Search the entries for the word "align". Copy every line that holds it.

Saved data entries
****
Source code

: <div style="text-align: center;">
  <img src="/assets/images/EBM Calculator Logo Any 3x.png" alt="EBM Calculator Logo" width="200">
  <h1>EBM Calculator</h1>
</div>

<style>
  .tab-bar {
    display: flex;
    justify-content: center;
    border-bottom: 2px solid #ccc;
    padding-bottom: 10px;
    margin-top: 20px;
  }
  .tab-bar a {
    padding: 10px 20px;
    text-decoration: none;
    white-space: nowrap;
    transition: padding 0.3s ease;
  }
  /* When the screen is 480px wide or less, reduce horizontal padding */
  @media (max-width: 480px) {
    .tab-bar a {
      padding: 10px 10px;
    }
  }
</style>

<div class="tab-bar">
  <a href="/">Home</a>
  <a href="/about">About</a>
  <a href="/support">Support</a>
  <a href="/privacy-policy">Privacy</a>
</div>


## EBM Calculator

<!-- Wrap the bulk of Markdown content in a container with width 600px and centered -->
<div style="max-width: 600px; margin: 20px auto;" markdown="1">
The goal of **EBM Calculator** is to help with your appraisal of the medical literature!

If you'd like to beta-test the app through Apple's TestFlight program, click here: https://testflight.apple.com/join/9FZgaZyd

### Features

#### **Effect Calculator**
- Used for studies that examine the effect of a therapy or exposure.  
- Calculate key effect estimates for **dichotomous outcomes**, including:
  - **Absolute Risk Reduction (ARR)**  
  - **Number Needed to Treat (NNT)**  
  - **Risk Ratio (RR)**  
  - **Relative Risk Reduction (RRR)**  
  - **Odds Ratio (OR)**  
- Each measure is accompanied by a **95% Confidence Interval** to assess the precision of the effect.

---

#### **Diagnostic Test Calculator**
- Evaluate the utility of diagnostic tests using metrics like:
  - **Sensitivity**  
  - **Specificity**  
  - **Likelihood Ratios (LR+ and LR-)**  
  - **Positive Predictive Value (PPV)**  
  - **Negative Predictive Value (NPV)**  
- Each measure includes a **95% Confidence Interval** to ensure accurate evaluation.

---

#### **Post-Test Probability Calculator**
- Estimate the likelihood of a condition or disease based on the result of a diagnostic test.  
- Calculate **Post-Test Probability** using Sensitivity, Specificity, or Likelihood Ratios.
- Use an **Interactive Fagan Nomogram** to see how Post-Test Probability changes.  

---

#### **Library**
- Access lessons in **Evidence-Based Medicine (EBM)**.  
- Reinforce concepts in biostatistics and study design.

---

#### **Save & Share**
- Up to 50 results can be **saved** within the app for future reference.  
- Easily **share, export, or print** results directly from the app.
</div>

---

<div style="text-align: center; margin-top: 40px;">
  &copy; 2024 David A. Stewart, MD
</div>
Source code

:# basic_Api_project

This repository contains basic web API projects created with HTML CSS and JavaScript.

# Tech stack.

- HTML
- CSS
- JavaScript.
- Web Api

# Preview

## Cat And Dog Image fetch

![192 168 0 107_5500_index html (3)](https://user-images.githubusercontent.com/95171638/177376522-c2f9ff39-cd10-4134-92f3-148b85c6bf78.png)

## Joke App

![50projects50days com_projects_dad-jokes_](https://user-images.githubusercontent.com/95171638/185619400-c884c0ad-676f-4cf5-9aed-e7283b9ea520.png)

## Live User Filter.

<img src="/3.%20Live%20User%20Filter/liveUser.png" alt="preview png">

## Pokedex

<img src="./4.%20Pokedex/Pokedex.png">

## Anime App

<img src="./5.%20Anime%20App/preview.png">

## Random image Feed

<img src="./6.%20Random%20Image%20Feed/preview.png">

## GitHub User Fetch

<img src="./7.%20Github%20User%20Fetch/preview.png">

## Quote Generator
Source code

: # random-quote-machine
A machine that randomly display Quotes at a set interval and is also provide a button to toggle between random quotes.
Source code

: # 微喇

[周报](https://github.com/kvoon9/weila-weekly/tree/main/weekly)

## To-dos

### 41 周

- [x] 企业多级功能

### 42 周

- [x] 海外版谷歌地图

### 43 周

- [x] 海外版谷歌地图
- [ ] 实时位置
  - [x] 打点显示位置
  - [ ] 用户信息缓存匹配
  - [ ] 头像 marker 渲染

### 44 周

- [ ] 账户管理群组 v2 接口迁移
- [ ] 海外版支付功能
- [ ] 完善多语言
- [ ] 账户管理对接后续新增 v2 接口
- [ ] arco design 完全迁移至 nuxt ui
****
*Task output*
: <div style="text-align: center;">
<div style="text-align: center; margin-top: 40px;">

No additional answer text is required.